Maharashtra plastics ban comes as a shocker to small vendors, consumers

The Maharashtra government’s decision to force a ban on most disposable common use items made up of plastic and thermocol, such as carry bags, cutlery, plates and containers, wrap or store products and plastic pouches has come as a shock to most small traders and consumers.

The government also banned plastic bags used to store liquid, non-woven plastic containers used for takeaway food itemsm  containers for soft drinks, mineral water etc with a carrying capacity below 500 ml.
From 24 June, anyone found using plastic products, including single-use disposable items is liable to face a penalty ranging from Rs5,000 to Rs25,000, with a three-month jail term for non-compliance with the regulation.

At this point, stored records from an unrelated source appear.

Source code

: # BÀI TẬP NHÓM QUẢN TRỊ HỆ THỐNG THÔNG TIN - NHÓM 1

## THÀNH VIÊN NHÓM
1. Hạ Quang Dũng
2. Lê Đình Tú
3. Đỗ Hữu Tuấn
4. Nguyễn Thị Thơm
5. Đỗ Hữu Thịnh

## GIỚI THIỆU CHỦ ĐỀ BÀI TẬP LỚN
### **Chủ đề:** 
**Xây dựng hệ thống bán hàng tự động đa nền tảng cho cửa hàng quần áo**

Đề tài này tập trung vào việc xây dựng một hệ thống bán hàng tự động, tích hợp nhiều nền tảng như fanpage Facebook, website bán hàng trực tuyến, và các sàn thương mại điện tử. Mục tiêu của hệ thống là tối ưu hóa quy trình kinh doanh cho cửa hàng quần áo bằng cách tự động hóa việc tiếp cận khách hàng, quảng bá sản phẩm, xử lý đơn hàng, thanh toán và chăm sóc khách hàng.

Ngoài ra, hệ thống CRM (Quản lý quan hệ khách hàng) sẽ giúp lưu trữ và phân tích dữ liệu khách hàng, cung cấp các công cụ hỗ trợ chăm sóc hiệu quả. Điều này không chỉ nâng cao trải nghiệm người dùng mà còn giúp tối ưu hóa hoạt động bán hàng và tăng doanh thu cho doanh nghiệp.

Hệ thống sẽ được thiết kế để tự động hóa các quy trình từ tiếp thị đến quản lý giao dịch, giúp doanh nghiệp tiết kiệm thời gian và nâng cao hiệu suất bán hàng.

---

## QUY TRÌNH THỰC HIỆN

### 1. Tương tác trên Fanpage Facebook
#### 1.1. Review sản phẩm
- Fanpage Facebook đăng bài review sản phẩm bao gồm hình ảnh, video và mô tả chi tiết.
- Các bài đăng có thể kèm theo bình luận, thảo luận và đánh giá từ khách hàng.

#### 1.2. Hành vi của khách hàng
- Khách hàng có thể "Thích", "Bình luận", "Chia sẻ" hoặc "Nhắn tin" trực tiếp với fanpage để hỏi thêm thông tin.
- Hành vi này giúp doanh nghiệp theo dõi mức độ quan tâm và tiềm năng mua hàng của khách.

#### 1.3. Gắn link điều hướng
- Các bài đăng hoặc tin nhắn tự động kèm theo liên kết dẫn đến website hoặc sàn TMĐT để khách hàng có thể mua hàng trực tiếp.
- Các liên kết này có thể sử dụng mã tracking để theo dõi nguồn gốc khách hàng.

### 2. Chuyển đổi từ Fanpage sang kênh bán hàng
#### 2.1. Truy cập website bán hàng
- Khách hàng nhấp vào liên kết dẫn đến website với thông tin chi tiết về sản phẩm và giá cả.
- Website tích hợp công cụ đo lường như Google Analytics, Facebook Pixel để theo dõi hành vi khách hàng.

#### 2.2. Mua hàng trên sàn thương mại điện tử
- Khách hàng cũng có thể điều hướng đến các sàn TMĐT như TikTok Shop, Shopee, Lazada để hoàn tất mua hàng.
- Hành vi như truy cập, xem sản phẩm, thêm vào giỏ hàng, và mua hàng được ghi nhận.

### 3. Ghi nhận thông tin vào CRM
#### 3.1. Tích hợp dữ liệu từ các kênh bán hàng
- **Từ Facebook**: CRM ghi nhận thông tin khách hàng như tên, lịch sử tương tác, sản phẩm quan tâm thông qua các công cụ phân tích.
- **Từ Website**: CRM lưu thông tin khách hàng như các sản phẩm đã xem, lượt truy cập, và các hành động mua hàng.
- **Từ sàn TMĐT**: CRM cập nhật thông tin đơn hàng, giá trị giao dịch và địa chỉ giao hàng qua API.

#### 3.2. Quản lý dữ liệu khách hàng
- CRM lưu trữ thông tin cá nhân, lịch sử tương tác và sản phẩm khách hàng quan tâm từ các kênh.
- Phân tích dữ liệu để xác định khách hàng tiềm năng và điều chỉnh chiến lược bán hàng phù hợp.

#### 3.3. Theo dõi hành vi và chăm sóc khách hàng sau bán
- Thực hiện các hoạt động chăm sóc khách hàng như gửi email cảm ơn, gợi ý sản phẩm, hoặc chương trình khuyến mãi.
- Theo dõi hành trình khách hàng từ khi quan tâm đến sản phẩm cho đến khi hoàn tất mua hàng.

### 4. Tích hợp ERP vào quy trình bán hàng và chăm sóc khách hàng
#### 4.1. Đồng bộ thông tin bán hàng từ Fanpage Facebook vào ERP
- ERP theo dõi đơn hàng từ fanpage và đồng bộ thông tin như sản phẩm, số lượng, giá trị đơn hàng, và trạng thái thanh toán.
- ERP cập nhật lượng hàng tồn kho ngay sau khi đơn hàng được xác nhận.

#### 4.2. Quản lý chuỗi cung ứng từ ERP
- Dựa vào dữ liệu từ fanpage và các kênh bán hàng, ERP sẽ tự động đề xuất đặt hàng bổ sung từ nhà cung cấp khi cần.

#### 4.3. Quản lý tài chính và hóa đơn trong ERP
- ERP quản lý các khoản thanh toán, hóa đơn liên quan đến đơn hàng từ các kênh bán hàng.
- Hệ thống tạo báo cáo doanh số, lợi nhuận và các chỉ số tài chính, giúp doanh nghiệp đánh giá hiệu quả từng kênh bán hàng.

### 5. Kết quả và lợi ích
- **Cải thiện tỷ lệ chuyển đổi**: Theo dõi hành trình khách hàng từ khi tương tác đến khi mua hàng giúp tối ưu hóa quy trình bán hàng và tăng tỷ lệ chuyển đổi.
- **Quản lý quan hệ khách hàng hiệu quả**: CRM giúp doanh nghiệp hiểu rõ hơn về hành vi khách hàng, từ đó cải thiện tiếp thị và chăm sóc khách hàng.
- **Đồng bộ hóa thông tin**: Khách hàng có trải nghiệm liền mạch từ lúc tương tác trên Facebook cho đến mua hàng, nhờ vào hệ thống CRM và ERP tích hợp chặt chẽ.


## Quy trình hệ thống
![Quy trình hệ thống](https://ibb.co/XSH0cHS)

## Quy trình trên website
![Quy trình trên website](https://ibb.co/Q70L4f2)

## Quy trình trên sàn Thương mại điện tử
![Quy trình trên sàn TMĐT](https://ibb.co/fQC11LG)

BMC's deputy municipal commissioner Nidhi Choudhari said in a tweet: “Fine for 1st offence Rs5,000. Fine for 2nd Offence Rs10,000. Fine for subsequent offences Rs25,000 and 3 months imprisonment. For non-compliance with provisions of Maharashtra Non-biodegradable Garbage Control Act 2006 offence can be registered in COURT.”
The Maharashtra government banned the manufacture, use, sale, transport, distribution, wholesale and retail sale and storage, import of plastic bags with or without a handle, and disposable products like glasses, pouches, plates, straws, containers and cutlery made from plastic and thermocol.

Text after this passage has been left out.